### YOUR INSTRUCTIONS
Among the entries below, copy every line that carries the word "Backend".

● ● ● ● ●

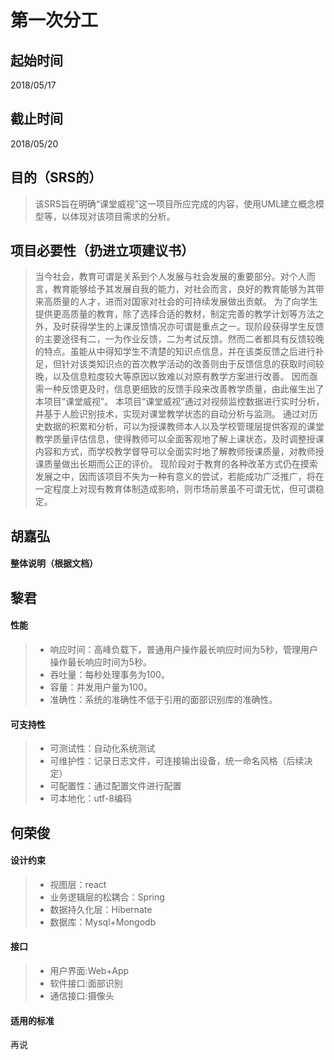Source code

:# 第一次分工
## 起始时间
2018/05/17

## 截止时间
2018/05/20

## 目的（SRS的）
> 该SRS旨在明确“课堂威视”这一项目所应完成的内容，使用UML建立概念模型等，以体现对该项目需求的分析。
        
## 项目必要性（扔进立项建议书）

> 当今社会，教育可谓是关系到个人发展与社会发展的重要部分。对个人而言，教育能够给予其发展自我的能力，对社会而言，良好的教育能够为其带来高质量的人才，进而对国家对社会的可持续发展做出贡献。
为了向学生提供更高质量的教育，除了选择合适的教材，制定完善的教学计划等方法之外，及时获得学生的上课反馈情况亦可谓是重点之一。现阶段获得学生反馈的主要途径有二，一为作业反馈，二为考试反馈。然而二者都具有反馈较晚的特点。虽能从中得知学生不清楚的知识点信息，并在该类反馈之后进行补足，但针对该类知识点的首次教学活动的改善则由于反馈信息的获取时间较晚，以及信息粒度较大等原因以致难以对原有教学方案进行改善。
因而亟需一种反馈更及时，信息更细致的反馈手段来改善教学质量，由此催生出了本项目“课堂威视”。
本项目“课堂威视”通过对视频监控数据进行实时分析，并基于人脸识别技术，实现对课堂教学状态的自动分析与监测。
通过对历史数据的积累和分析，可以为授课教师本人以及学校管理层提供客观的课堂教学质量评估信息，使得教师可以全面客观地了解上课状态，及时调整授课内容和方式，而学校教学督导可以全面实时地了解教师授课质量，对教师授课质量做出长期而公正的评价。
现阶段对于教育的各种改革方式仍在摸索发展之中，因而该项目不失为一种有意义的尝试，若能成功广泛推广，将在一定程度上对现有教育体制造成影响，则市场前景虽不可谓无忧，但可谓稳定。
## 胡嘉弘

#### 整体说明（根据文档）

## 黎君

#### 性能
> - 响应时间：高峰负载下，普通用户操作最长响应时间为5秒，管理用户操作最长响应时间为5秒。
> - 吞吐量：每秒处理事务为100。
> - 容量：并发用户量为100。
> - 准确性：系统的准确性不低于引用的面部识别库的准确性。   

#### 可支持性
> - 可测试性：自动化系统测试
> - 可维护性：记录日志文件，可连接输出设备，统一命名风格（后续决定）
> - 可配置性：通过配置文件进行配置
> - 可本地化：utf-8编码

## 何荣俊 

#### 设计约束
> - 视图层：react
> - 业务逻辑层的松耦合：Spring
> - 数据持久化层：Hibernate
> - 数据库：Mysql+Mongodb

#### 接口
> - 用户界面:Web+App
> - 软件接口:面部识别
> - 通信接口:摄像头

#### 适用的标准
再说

● ● ● ● ●

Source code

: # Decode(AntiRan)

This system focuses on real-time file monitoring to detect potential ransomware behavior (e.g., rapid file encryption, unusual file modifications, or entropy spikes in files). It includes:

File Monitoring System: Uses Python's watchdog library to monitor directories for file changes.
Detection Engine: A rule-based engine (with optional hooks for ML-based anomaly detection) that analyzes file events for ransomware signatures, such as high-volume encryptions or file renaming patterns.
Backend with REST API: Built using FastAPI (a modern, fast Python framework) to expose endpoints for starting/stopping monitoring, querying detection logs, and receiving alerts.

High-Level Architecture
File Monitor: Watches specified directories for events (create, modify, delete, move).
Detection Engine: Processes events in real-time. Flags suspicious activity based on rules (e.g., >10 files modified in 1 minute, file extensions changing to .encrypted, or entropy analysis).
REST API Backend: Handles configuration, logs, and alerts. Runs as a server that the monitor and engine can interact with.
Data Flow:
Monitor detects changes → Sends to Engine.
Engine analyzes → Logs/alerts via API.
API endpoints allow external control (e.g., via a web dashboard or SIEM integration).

● ● ● ● ●

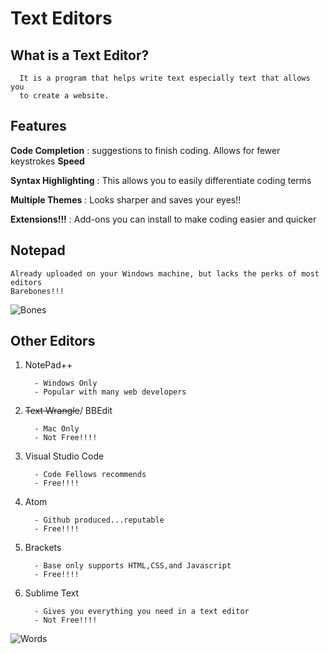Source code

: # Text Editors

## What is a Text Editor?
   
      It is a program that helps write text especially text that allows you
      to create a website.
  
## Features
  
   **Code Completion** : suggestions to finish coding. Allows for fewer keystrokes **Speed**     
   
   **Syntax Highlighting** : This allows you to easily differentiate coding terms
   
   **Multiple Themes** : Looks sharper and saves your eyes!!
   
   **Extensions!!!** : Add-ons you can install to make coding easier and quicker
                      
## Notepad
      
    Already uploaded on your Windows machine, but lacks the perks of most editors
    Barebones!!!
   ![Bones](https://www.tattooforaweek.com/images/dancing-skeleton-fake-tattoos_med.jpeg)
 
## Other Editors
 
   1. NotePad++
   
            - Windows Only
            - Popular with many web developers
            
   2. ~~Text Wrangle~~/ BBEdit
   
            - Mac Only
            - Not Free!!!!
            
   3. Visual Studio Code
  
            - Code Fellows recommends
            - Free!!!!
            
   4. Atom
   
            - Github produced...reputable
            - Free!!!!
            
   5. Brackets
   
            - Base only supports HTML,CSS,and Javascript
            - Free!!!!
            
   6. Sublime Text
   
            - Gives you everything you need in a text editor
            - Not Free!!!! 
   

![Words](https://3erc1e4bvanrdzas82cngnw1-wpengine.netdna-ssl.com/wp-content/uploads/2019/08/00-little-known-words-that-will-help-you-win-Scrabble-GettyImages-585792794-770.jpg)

● ● ● ● ●

### SOLUTION
Backend with REST API: Built using FastAPI (a modern, fast Python framework) to expose endpoints for starting/stopping monitoring, querying detection logs, and receiving alerts.
REST API Backend: Handles configuration, logs, and alerts. Runs as a server that the monitor and engine can interact with.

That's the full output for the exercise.